▸ WHAT YOU HAVE TO DO:
What lines in the listing below hold the string "complex"? Please copy them out.

---------- DATASET EXTRACT ----------

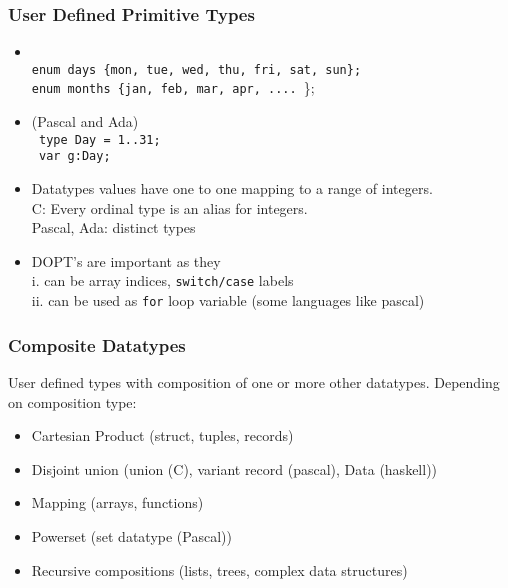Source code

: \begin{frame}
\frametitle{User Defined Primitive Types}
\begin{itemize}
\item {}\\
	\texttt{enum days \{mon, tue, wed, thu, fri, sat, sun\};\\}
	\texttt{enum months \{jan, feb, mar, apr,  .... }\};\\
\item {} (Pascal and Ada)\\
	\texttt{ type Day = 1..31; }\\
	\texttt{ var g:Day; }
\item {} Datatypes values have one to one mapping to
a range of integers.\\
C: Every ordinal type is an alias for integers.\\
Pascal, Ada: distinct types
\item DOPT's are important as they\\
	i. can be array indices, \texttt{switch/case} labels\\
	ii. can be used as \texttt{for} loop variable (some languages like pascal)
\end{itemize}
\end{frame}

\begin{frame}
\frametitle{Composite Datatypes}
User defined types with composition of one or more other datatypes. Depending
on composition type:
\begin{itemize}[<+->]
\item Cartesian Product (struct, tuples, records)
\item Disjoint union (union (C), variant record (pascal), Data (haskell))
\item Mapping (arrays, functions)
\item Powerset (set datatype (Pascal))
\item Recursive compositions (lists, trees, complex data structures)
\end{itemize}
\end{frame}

----------
---------- DATASET EXTRACT ----------

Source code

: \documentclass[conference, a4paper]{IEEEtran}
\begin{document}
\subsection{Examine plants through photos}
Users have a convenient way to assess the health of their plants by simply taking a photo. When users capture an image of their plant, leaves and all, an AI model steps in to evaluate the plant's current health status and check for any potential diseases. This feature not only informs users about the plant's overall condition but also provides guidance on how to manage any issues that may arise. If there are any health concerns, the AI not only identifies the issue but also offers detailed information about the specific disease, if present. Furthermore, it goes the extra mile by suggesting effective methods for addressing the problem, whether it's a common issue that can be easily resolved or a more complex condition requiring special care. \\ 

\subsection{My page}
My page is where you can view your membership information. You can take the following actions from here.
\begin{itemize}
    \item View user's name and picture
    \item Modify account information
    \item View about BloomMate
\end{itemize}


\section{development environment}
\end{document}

----------

▸ YOUR RESPONSE:
\item Recursive compositions (lists, trees, complex data structures)
Users have a convenient way to assess the health of their plants by simply taking a photo. When users capture an image of their plant, leaves and all, an AI model steps in to evaluate the plant's current health status and check for any potential diseases. This feature not only informs users about the plant's overall condition but also provides guidance on how to manage any issues that may arise. If there are any health concerns, the AI not only identifies the issue but also offers detailed information about the specific disease, if present. Furthermore, it goes the extra mile by suggesting effective methods for addressing the problem, whether it's a common issue that can be easily resolved or a more complex condition requiring special care. \\ 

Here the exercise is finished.